When things need to be improved or altered, it is often the woman who determines that initiative, who brings that idea to her man and provides the momentum to see it through to completion. Think curtains or a new dinner set or a holiday plan or braces for the child and it is likely that the woman has set the plan in motion, seeking some sort of consensus with the man before she takes action.
Of course men and women have any number of arrangements and perhaps all the power lies with her to make these decisions, or perhaps she has no overt power at all but has at her disposal numerous strategies to allow him to understand the wisdom in her idea. We all find our unique way to interact with another in our relationships. Sometimes, we dance in unison and glide through life effortlessly and sometimes all we seem capable of doing is stepping on one another's toes.
It is probably a rare thing for a woman to seek out a conversation with her man where she wants to discuss in detail their dynamic.

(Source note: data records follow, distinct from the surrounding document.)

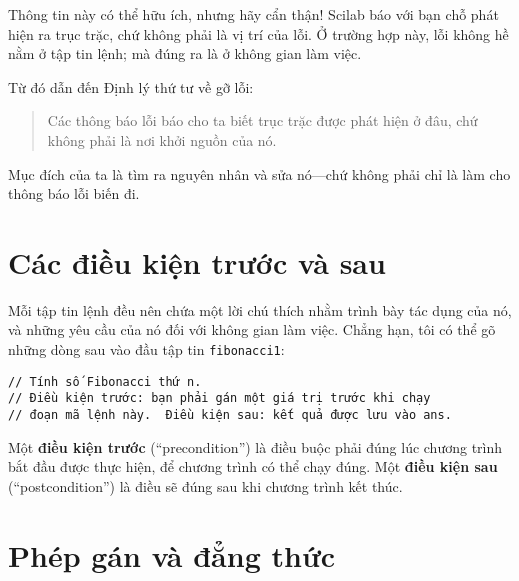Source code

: \documentclass[12pt]{book}
\begin{document}
Thông tin này có thể hữu ích, nhưng hãy cẩn thận! Scilab báo với
bạn chỗ phát hiện ra trục trặc, chứ không phải là vị trí của lỗi. Ở
trường hợp này, lỗi không hề nằm ở tập tin lệnh; mà đúng ra là ở
không gian làm việc.

Từ đó dẫn đến Định lý thứ tư về gỡ lỗi:

\begin{quote}
Các thông báo lỗi báo cho ta biết trục trặc được phát hiện ở đâu, chứ
không phải là nơi khởi nguồn của nó.
\end{quote}

Mục đích của ta là tìm ra nguyên nhân và sửa nó---chứ không phải 
chỉ là làm cho thông báo lỗi biến đi.


\section{Các điều kiện trước và sau}

Mỗi tập tin lệnh đều nên chứa một lời chú thích nhằm trình bày 
tác dụng của nó, và những yêu cầu của nó đối với không gian 
làm việc. Chẳng hạn, tôi có thể gõ những dòng sau vào đầu
tập tin {\tt fibonacci1}:

\begin{verbatim}
// Tính số Fibonacci thứ n.  
// Điều kiện trước: bạn phải gán một giá trị trước khi chạy
// đoạn mã lệnh này.  Điều kiện sau: kết quả được lưu vào ans.
\end{verbatim}
%
Một {\bf điều kiện trước} (``precondition'') là điều buộc phải đúng
lúc chương trình bắt đầu được thực hiện, để chương trình có thể chạy đúng.
Một {\bf điều kiện sau} (``postcondition'') là điều sẽ đúng sau khi
chương trình kết thúc.

%
%


\section{Phép gán và đẳng thức}
\end{document}
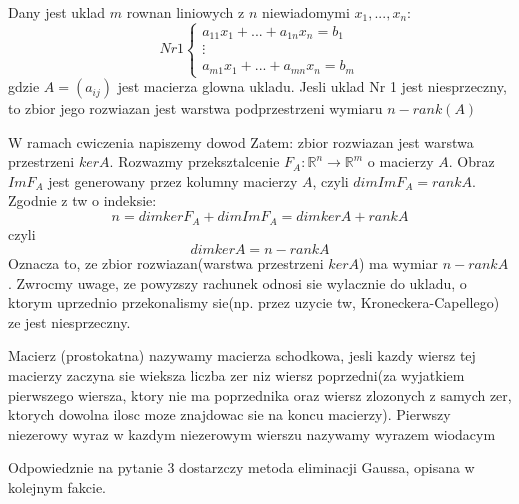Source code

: \documentclass{article}
\begin{document}
\begin{tcolorbox}[colback=white!90!green,colframe=black!35!green,title=Fakt 2.50 Zbior rozwiazan ukladu rownan liniowych]
Dany jest uklad $m$ rownan liniowych z $n$ niewiadomymi $x_{1},...,x_{n}$:
$$Nr 1 \begin{cases}
a_{11}x_{1} + ... + a_{1n}x_{n} = b_{1} \\
\vdots \\
a_{m1}x_{1} + ... + a_{mn}x_{n} = b_{m}
\end{cases} $$
gdzie $A = (a_{ij})$ jest macierza glowna ukladu. Jesli uklad Nr 1 jest niesprzeczny, to zbior jego rozwiazan jest warstwa podprzestrzeni wymiaru $n-rank(A)$

\end{tcolorbox}
\vspace{19mm}
W ramach cwiczenia napiszemy dowod
Zatem: zbior rozwiazan jest warstwa przestrzeni $kerA$. Rozwazmy przeksztalcenie $F_{A} : \mathbb{R}^n \rightarrow \mathbb{R}^{m}$ o macierzy $A$. Obraz $ImF_{A}$ jest generowany przez kolumny macierzy $A$, czyli $dimImF_{A} = rankA$. Zgodnie z tw o indeksie:
$$ n = dimkerF_{A} + dimImF_{A} = dimkerA + rankA$$
czyli
$$ dimkerA = n - rankA$$
Oznacza to, ze zbior rozwiazan(warstwa przestrzeni $kerA$) ma wymiar $n - rankA$. Zwrocmy uwage, ze powyzszy rachunek odnosi sie wylacznie do ukladu, o ktorym uprzednio przekonalismy sie(np. przez uzycie tw, Kroneckera-Capellego) ze jest niesprzeczny.

\begin{tcolorbox}[colback=white!90!red,colframe=black!35!red,title=Definicja 2.51 Macierz schodkowa]

Macierz (prostokatna) nazywamy macierza schodkowa, jesli kazdy wiersz tej macierzy zaczyna sie wieksza liczba zer niz wiersz poprzedni(za wyjatkiem pierwszego wiersza, ktory nie ma poprzednika oraz wiersz zlozonych z samych zer, ktorych dowolna ilosc moze znajdowac sie na koncu macierzy). Pierwszy niezerowy wyraz w kazdym niezerowym wierszu nazywamy wyrazem wiodacym

\end{tcolorbox}

Odpowiedznie na pytanie 3 dostarzczy metoda eliminacji Gaussa, opisana w kolejnym fakcie.
\end{document}
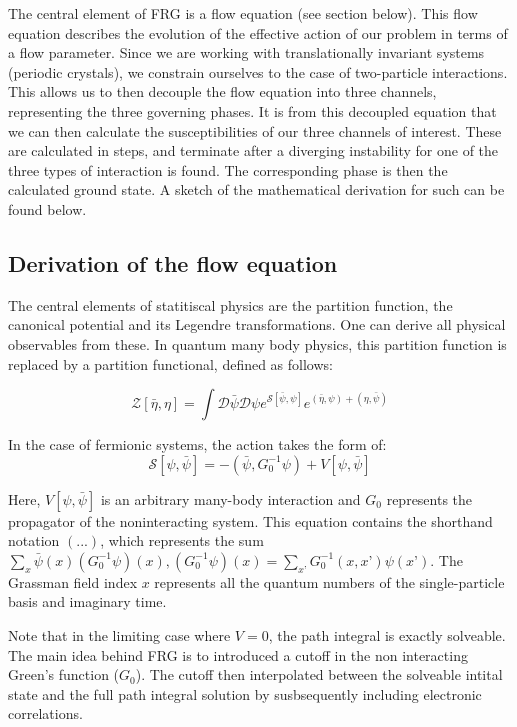 \documentclass[12pt]{article}
\begin{document}
The central element of FRG is a flow equation (see section below). This flow equation describes the evolution of the effective action of our problem in terms of a flow parameter. Since we are working with translationally invariant systems (periodic crystals), we constrain ourselves to the case of two-particle interactions. This allows us to then decouple the flow equation into three channels, representing the three governing phases.
It is from this decoupled equation that we can then calculate the susceptibilities of our three channels of interest. These are calculated in steps, and terminate after a diverging instability for one of the three types of interaction is found. The corresponding phase is then the calculated ground state. A sketch of the mathematical derivation for such can be found below. 


\subsection{Derivation of the flow equation}
The central elements of statitiscal physics are the partition function, the canonical potential and its Legendre transformations. One can derive all physical observables from these. In quantum many body physics, this partition function is replaced by a partition functional, defined as follows:

\begin{equation}\label{partition functional}
    \mathcal{Z}[\bar{\eta}, \eta] = \int \mathcal{D} \bar{\psi} \mathcal{D}\psi e^{\mathcal{S}[\bar{\psi}, \psi]}e^{(\bar{\eta}, \psi)+(\eta, \bar{\psi})}
\end{equation}

In the case of fermionic systems, the action takes the form of:
\begin{equation} \label{action}
    \mathcal{S}[\psi, \bar{\psi}] = -(\bar{\psi}, G_0^{-1} \psi) + V[\psi, \bar{\psi}]
\end{equation}

Here, $V[\psi, \bar{\psi}]$ is an arbitrary many-body interaction and $G_0$ represents the propagator of the noninteracting system. This equation contains the shorthand notation $(...)$, which represents the sum $\sum_x \bar{\psi}(x)(G_0^{-1}\psi)(x), (G_0^{-1}\psi)(x) = \sum_{x’}G_0^{-1}(x,x’)\psi(x’)$. The Grassman field index $x$ represents all the quantum numbers of the single-particle basis and imaginary time.



Note that in the limiting case where $V=0$, the path integral is exactly solveable. The main idea behind FRG is to introduced a cutoff in the non interacting Green's function ($G_0$). The cutoff then interpolated between the solveable intital state and the full path integral solution by susbsequently including electronic correlations. 
\end{document}
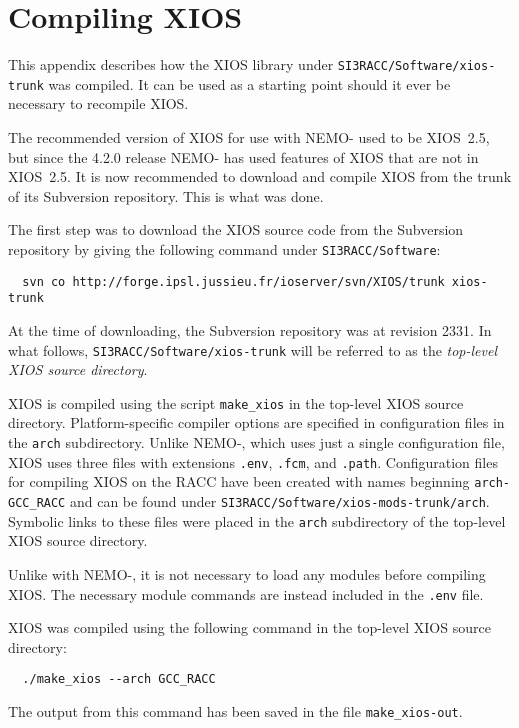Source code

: \section{Compiling XIOS}
\label{sec:xios}

This appendix describes how the XIOS library under \verb|SI3RACC/Software/xios-trunk| was compiled.
It can be used as a starting point should it ever be necessary to recompile XIOS.

The recommended version of XIOS for use with NEMO-\SIcu{} used to be XIOS~2.5, but since the 4.2.0 release NEMO-\SIcu{} has used features of XIOS that are not in XIOS~2.5.
It is now recommended to download and compile XIOS from the trunk of its Subversion repository.
This is what was done.

The first step was to download the XIOS source code from the Subversion repository by giving the following command under \verb|SI3RACC/Software|:

\begin{verbatim}
  svn co http://forge.ipsl.jussieu.fr/ioserver/svn/XIOS/trunk xios-trunk
\end{verbatim}

\noindent{}At the time of downloading, the Subversion repository was at revision 2331.
In what follows, \verb|SI3RACC/Software/xios-trunk| will be referred to as the \textit{top-level XIOS source directory}.

XIOS is compiled using the script \verb|make_xios| in the top-level XIOS source directory.
Platform-specific compiler options are specified in configuration files in the \verb|arch| subdirectory.
Unlike NEMO-\SIcu{}, which uses just a single configuration file, XIOS uses three files with extensions \verb|.env|, \verb|.fcm|, and \verb|.path|.
Configuration files for compiling XIOS on the RACC have been created with names beginning \verb|arch-GCC_RACC| and can be found under \verb|SI3RACC/Software/|\linebreak\verb|xios-mods-trunk/arch|.
Symbolic links to these files were placed in the \verb|arch| subdirectory of the top-level XIOS source directory.

Unlike with NEMO-\SIcu{}, it is not necessary to load any modules before compiling XIOS.
The necessary module commands are instead included in the \verb|.env| file.

XIOS was compiled using the following command in the top-level XIOS source directory:

\begin{verbatim}
  ./make_xios --arch GCC_RACC
\end{verbatim}

\noindent{}The output from this command has been saved in the file \verb|make_xios-out|.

I tend to think that most people don't give it too much thought, simply doing their best from day to day to be in harmony with this other human being that shares their life and their bed.
A cursory glance at the Internet and other blogs however does suggest that some people take their dynamic very seriously and discuss it in detail with their partner; sometimes coming to a detailed and formal arrangement as to how matters will be resolved. This goes beyond deciding on a budget or who cooks the meals or folds the laundry or puts the garbage out. This sort of arrangement can involve who has control over the other and who does not. Words such as the top and bottom of the relationship may be used.
Whilst this might all sound counter to women's rights, I don't think it can be dismissed that easily. Numerous blogs suggest that this arrangement can provide great sustenance for both partners. I strongly question that it leads to zero conflict but I am open to the idea that it could lead to harmony and contentment.
From what I have read, a commitment by both parties seems to be the vital ingredient. I see advantages for both sides of the partnership equation but only if there is very open communication between the two people about how the other is faring. Inner conflict seems inevitable and that needs to be expressed and sorted out.
Absolute power corrupts absolutely, it is said. I see the main danger of such a formal relationship that a bottom could tend towards co-dependence and a top could tend towards narcissism. Obivously, neither of those outcomes is good. So, I am open to exploring these formal sorts of arrangements with my characters because I think it could make for intriguing interactions. I suspect it is a fascinatingly complex relationship at times and that the people involved are enigmas, which is just how I like my characters!